Sophomore year I asked you what the point of life was and you told me it was love. I objected: how like you. Love isn't enough to vindicate every long day, people mostly seem little deserving of such a thing; and plus, it's hard. You said no—you wanted to live for love.

 Senior year—just a few weeks ago—we were about to graduate. I asked you what you'd do with life and you said you wanted to create; you wanted to make art. You looked serious. “I want to write.” I nodded—how like you.

 You were a terrible speller.

 You wrote brilliantly: the New York Times published you, NPR aired you, and New York put on your play. You'd pound out an essay caffeinated out and days later casually announce the writing prize it had won. When you wrote—hunched over your MacBook somewhere between 12 and 6AM (did your professors ever suspect?)—you'd occasionally look up at our suite. “Yo. How do you spell 'aggrandize'?” Normally you asked only after several right-click battles with Word not recognizing what you were going for. You were a brilliant writer—but you were definately, defanitely, definitely a bad speller.

 That's how I want to remember you. You were everything good that everyone's been saying: so talented that you intimidated us, and more creative in your sleep than most people are awake (I defer to the Sufjan Stevens dream). But de mortuis nil nisi bonum captures a shadow of you; you, grey. It isn't you wild, brilliant, and color. Those of us lucky enough to be around as you typed out your genius knew: you couldn't really spell. Those of us lucky enough to be around as you did your everyday also knew: you were human. You were 'impossibly promising'—but you also schadenfreude'd and had fears and insecurities and sometimes you said things that made people sad or mad.

 Nobody was more aware of this than you. I went back and reread our emails—pages and pages of collegiate confusion spilled over from late night bunk bed talks or Saybrook dinners that made us late to section:

“I would like very much to become a better person. I'm not sure how self improvement occurs other than true desire. Awake and on my laptop in the middle of the night–I worry that I am in Slytherin. How else could I disrespect... How else could I neglect... How else could I entice...?”

 “Articulation is not vindication. I have an immense skill for deprecation and one that I worry excuses my actions to myself and to others. Understanding one's faults do not possibly reverse them – and trivializing my 'sins' is not something that I would believe. Sometimes I do mean things. I often think too highly of myself. It is [these] things that I wish to improve on.”

 “Do you ever feel like you're a bad person? I feel like I'm a bad person sometimes.”

Junior year, we emailed about “human weakness”; you added the parenthetical: “(or perhaps, human uniqueness.)” Yes. That. All those things, all of it together, made you you. Marina Keegan: brilliant writer, terrible speller. 

So I want to remember you in your imperfection because that's how you did it. You wanted to write and you wanted to love. So you did them together, with and for human weakness (or perhaps, human uniqueness). “People” are an altogether messy group and sometimes look a little too selfish, petty, or prideful for love. What you decided sophomore year—that you would “live for love”—goes beyond naiveté only after one recognizes this fact and carries on regardless. That's how to get to love—not infatuation, which is pleasant and easy, nor idealization, which is not human.
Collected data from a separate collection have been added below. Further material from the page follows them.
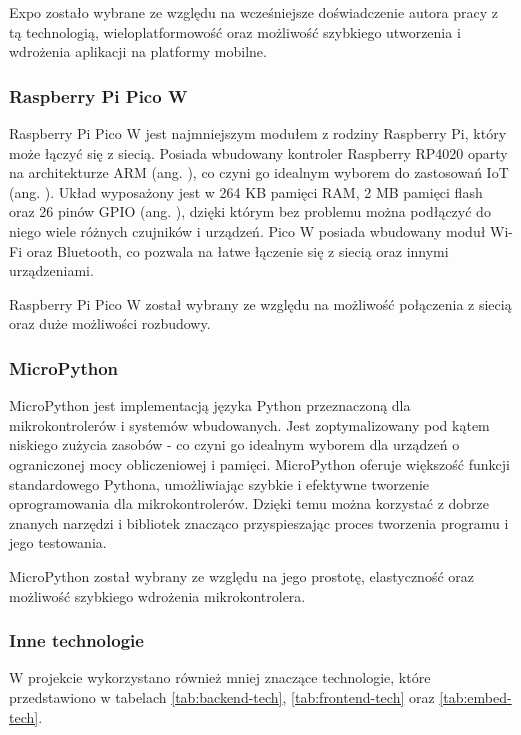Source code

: Expo zostało wybrane ze względu na wcześniejsze doświadczenie autora pracy z tą technologią, wieloplatformowość oraz możliwość szybkiego utworzenia i wdrożenia aplikacji na platformy mobilne.

\subsubsection*{Raspberry Pi Pico W}

Raspberry Pi Pico W jest najmniejszym modułem z rodziny Raspberry Pi, który może łączyć się z siecią. Posiada wbudowany kontroler Raspberry RP4020 oparty na architekturze ARM (ang. ), co czyni go idealnym wyborem do zastosowań IoT (ang. ). Układ wyposażony jest w 264 KB pamięci RAM, 2 MB pamięci flash oraz 26 pinów GPIO (ang. ), dzięki którym bez problemu można podłączyć do niego wiele różnych czujników i urządzeń. Pico W posiada wbudowany moduł Wi-Fi oraz Bluetooth, co pozwala na łatwe łączenie się z siecią oraz innymi urządzeniami.

Raspberry Pi Pico W został wybrany ze względu na możliwość połączenia z siecią oraz duże możliwości rozbudowy. \cite{bib:picoW}

\subsubsection*{MicroPython}

MicroPython jest implementacją języka Python przeznaczoną dla mikrokontrolerów i systemów wbudowanych. Jest zoptymalizowany pod kątem niskiego zużycia zasobów - co czyni go idealnym wyborem dla urządzeń o ograniczonej mocy obliczeniowej i pamięci. MicroPython oferuje większość funkcji standardowego Pythona, umożliwiając szybkie i efektywne tworzenie oprogramowania dla mikrokontrolerów. Dzięki temu można korzystać z dobrze znanych narzędzi i bibliotek znacząco przyspieszając proces tworzenia programu i jego testowania. \cite{bib:micropython}

MicroPython został wybrany ze względu na jego prostotę, elastyczność oraz możliwość szybkiego wdrożenia mikrokontrolera.

\subsubsection*{Inne technologie}

W projekcie wykorzystano również mniej znaczące technologie, które przedstawiono w tabelach \ref{tab:backend-tech}, \ref{tab:frontend-tech} oraz \ref{tab:embed-tech}.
 So you who were no pale shade of perfect wrote for this weak-unique bunch. You wrote your flaws and fears into everything you wrote. And we the lucky readers read along and feel a little less lonely, a little less bad, a little more hopeful. All of this is hard when the one who loves and the one who's loved are both painfully human. You knew this—you knew all this:

 “[I] fight away my insecurities with lists I could well add to my resume. This fall I became president of the College democrats and my play was selected for Dramat production. Yet, you're right about the fundamental uselessness of such things. I DO feel most fufilled [sic] and most happy when I am loving and experiencing love from others. I think my biggest challenge in this regard is my own selfishness.”

 —yet carried on regardless:

“What happens after or beyond this life is impossible to know, so I will focus my energies and love towards this life and the human race which inhabits it.”

That's to say: you wanted to write and you wanted to love. Even despite the strange and still incomprehensible fact that now you do know what's “beyond this life,” by age 22, you managed to do what you wanted. Maybe not exactly as you'd envisioned. Like everything else, your corpus is not perfect: the feeling that there ought to be more of it chokes up all of us reading your work now. But it's what you leave us in that characteristic imperfection of human love, which makes us love it all the more. In a way then, still: how like you.